Thriving as single parents

JOHOR BAHRU – In Malaysia, single parents are increasingly on the rise and most are single mothers who become single due to their husband’s death (70%), divorce (25%) or abandonment (5%).

Two divorcees, Ah Moi and Sheila (not their real names), have had to strive and struggle to take care of their children without a husband.

Father’s Day is here and gone but for single mothers, this can be a trying time as they have to explain to their children, the absence of their father.

A local shopping centre celebrating Parents Day

In Malaysia, single parents are increasingly on the rise and most are single mothers who become single due to their husband’s death (70%), divorce (25%) or abandonment (5%).

5-years-ago, Ah Moi, 36 and a housewife, divorced her drug addict husband and started work with a benevolent local developer as a Customer Care Officer to eke out a living.

At 36, Ah Moi had to join the market to support herself and her two children

Ah Moi told Citizen Journalists Malaysia (CJMY) that her husband was a drug addict even before their marriage.

He did not physically abuse her but whenever they argued, he would threaten to throw one of their two sons aged nine and seven, out of the window.

Her employer pays her “reasonably well” and every month after scrimping and saving, she is able to put aside a bit for a rainy day.

Ah Moi lives for her two sons.

She does not ask for assistance from any NGO as she feels other people need it more than her.

She lives with her brother- in- law and family and her mother takes care of her sons when she is at work.

To fill the void, she plays both mother and father

Every time when her sons ask for her husband, she has the arduous task of having to bluff that he is working in another town.

She tries to fill the void by spending all her free time with them to the extent of skipping company functions.

Ah Moi skips company events to be with her children.

She told CJMY that , “Life is good.” A surprising comment coming from a single mum but that is because she is very positive about life and she has the support of her family, her Calvary Church Support Group and friends at and outside work.

Sheila is another brave and determined 37 year-old single mum who wishes to strive without her roving-eye husband.

She was divorced seven years ago and strictly brings up her two sons and two daughters who are between the ages of 17 and 10.

A sales administration clerk, this sole bread winner plods on without any financial support apart from a subsidized house from her company.

She prays hard that her seven-year trek to the Legal Aid Bureau would bear fruit soon.

Her court hearing is due but she is weary that the Syariah court can do anything if her ex-husband fails to turn up again in court leading to more delays.

To add salt to the injury, the court staff encourage her to cancel the case.

She feels the court sides with the man in such cases.

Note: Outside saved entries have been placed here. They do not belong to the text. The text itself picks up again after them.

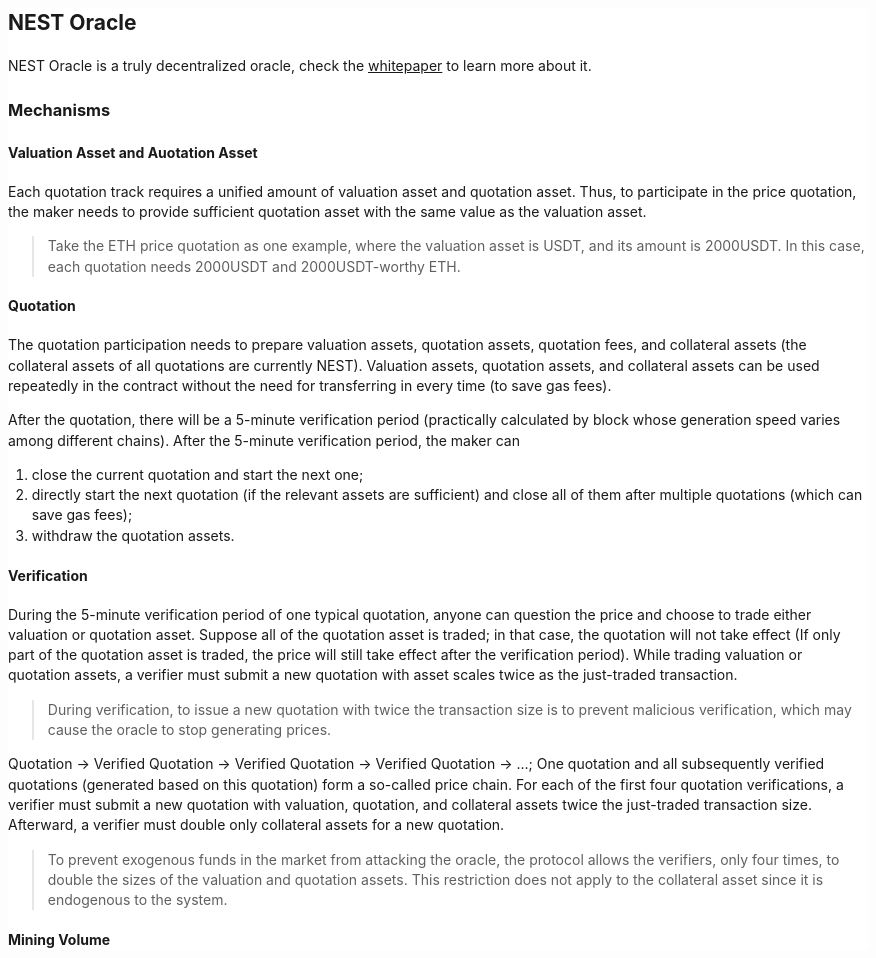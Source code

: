 ## NEST Oracle

NEST Oracle is a truly decentralized oracle, check the [whitepaper](https://www.nestprotocol.org/doc/ennestwhitepaper.pdf) to learn more about it.

### Mechanisms
#### Valuation Asset and Auotation Asset

Each quotation track requires a unified amount of valuation asset and quotation asset. Thus, to participate in the price quotation, the maker needs to provide sufficient quotation asset with the same value as the valuation asset.

> Take the ETH price quotation as one example, where the valuation asset is USDT, and its amount is 2000USDT. In this case, each quotation needs 2000USDT and 2000USDT-worthy ETH.

#### Quotation

The quotation participation needs to prepare valuation assets, quotation assets, quotation fees, and collateral assets (the collateral assets of all quotations are currently NEST). Valuation assets, quotation assets, and collateral assets can be used repeatedly in the contract without the need for transferring in every time (to save gas fees).

After the quotation, there will be a 5-minute verification period (practically calculated by block whose generation speed varies among different chains). After the 5-minute verification period, the maker can 

1. close the current quotation and start the next one;
2. directly start the next quotation (if the relevant assets are sufficient) and close all of them after multiple quotations (which can save gas fees);
3. withdraw the quotation assets.

#### Verification

During the 5-minute verification period of one typical quotation, anyone can question the price and choose to trade either valuation or quotation asset. Suppose all of the quotation asset is traded; in that case, the quotation will not take effect (If only part of the quotation asset is traded, the price will still take effect after the verification period). While trading valuation or quotation assets, a verifier must submit a new quotation with asset scales twice as the just-traded transaction.

> During verification, to issue a new quotation with twice the transaction size is to prevent malicious verification, which may cause the oracle to stop generating prices.

Quotation -> Verified Quotation -> Verified Quotation -> Verified Quotation -> …; One quotation and all subsequently verified quotations (generated based on this quotation) form a so-called price chain. For each of the first four quotation verifications, a verifier must submit a new quotation with valuation, quotation, and collateral assets twice the just-traded transaction size. Afterward, a verifier must double only collateral assets for a new quotation.

> To prevent exogenous funds in the market from attacking the oracle, the protocol allows the verifiers, only four times, to double the sizes of the valuation and quotation assets. This restriction does not apply to the collateral asset since it is endogenous to the system.

#### Mining Volume
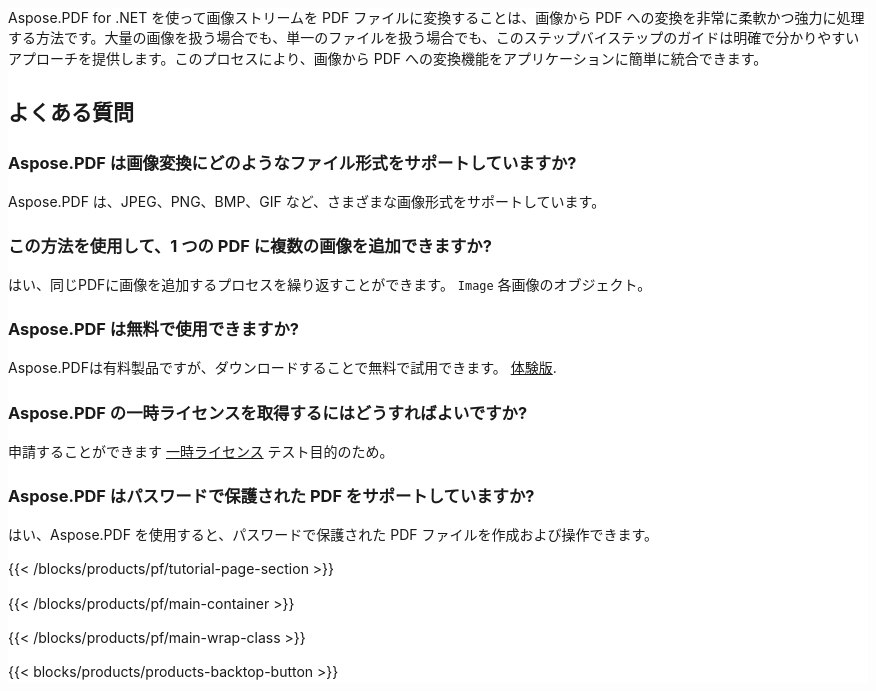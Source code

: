 Aspose.PDF for .NET を使って画像ストリームを PDF ファイルに変換することは、画像から PDF への変換を非常に柔軟かつ強力に処理する方法です。大量の画像を扱う場合でも、単一のファイルを扱う場合でも、このステップバイステップのガイドは明確で分かりやすいアプローチを提供します。このプロセスにより、画像から PDF への変換機能をアプリケーションに簡単に統合できます。

## よくある質問

### Aspose.PDF は画像変換にどのようなファイル形式をサポートしていますか?
Aspose.PDF は、JPEG、PNG、BMP、GIF など、さまざまな画像形式をサポートしています。

### この方法を使用して、1 つの PDF に複数の画像を追加できますか?
はい、同じPDFに画像を追加するプロセスを繰り返すことができます。 `Image` 各画像のオブジェクト。

### Aspose.PDF は無料で使用できますか?
Aspose.PDFは有料製品ですが、ダウンロードすることで無料で試用できます。 [体験版](https://releases。aspose.com/pdf/net/).

### Aspose.PDF の一時ライセンスを取得するにはどうすればよいですか?
申請することができます [一時ライセンス](https://purchase.aspose.com/temporary-license/) テスト目的のため。

### Aspose.PDF はパスワードで保護された PDF をサポートしていますか?
はい、Aspose.PDF を使用すると、パスワードで保護された PDF ファイルを作成および操作できます。

{{< /blocks/products/pf/tutorial-page-section >}}

{{< /blocks/products/pf/main-container >}}

{{< /blocks/products/pf/main-wrap-class >}}

{{< blocks/products/products-backtop-button >}}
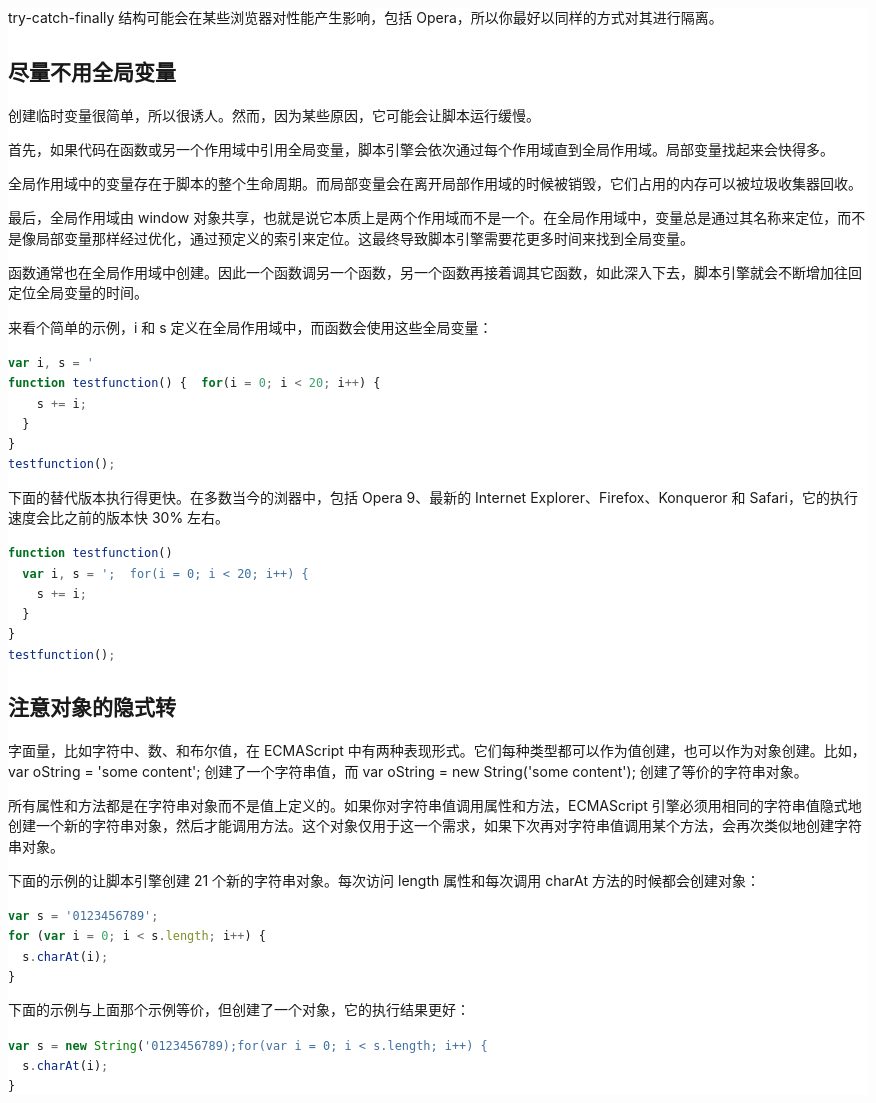 try-catch-finally 结构可能会在某些浏览器对性能产生影响，包括 Opera，所以你最好以同样的方式对其进行隔离。

## 尽量不用全局变量

创建临时变量很简单，所以很诱人。然而，因为某些原因，它可能会让脚本运行缓慢。

首先，如果代码在函数或另一个作用域中引用全局变量，脚本引擎会依次通过每个作用域直到全局作用域。局部变量找起来会快得多。

全局作用域中的变量存在于脚本的整个生命周期。而局部变量会在离开局部作用域的时候被销毁，它们占用的内存可以被垃圾收集器回收。

最后，全局作用域由 window 对象共享，也就是说它本质上是两个作用域而不是一个。在全局作用域中，变量总是通过其名称来定位，而不是像局部变量那样经过优化，通过预定义的索引来定位。这最终导致脚本引擎需要花更多时间来找到全局变量。

函数通常也在全局作用域中创建。因此一个函数调另一个函数，另一个函数再接着调其它函数，如此深入下去，脚本引擎就会不断增加往回定位全局变量的时间。

来看个简单的示例，i 和 s 定义在全局作用域中，而函数会使用这些全局变量：

```js
var i, s = '
function testfunction() {  for(i = 0; i < 20; i++) {
    s += i;
  }
}
testfunction();
```

下面的替代版本执行得更快。在多数当今的浏器中，包括 Opera 9、最新的 Internet Explorer、Firefox、Konqueror 和 Safari，它的执行速度会比之前的版本快 30% 左右。

```js
function testfunction()
  var i, s = ';  for(i = 0; i < 20; i++) {
    s += i;
  }
}
testfunction();
```

## 注意对象的隐式转

字面量，比如字符中、数、和布尔值，在 ECMAScript 中有两种表现形式。它们每种类型都可以作为值创建，也可以作为对象创建。比如，var oString = 'some content'; 创建了一个字符串值，而 var oString = new String('some content'); 创建了等价的字符串对象。

所有属性和方法都是在字符串对象而不是值上定义的。如果你对字符串值调用属性和方法，ECMAScript 引擎必须用相同的字符串值隐式地创建一个新的字符串对象，然后才能调用方法。这个对象仅用于这一个需求，如果下次再对字符串值调用某个方法，会再次类似地创建字符串对象。

下面的示例的让脚本引擎创建 21 个新的字符串对象。每次访问 length 属性和每次调用 charAt 方法的时候都会创建对象：

```js
var s = '0123456789';
for (var i = 0; i < s.length; i++) {
  s.charAt(i);
}
```

下面的示例与上面那个示例等价，但创建了一个对象，它的执行结果更好：

```js
var s = new String('0123456789);for(var i = 0; i < s.length; i++) {
  s.charAt(i);
}
```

Sheila finds it fulfilling to counsel single mothers.

She may be young now but worries what will happen when she is old and sickly.

She counsels single mums as some have no work and worry their houses would be auctioned off without a husband to pay the monthly loan.

She particularly wants to thank her bosses especially her general manager Steven Shum, Daniel Tan and Jenny Lee for their understanding, support and encouragement.

In Malaysia, financial aid is available from a number of different sources such as schools and the Department for Higher Education.

In addition, the Welfare Department Malaysia has established several schemes to cater to the need of the poor and needy including single-mothers. To qualify for financial assistance, the monthly income should not be more than RM 830.

In 2010, Sarawak had the largest number of single mothers registered (14,000) and Labuan with 137 cases registered, was the smallest.

There is light at the end of the tunnel for Sheila as her eldest, a trainee chef, has been employed by Legoland.

She is positive he can pull his weight to chip in and help the family.

Ah Moi will be able to continue to cope well as she has a good support system, has put her personal emotions aside and is willing to learn new skills and improve herself.  Other single mums may not be so lucky.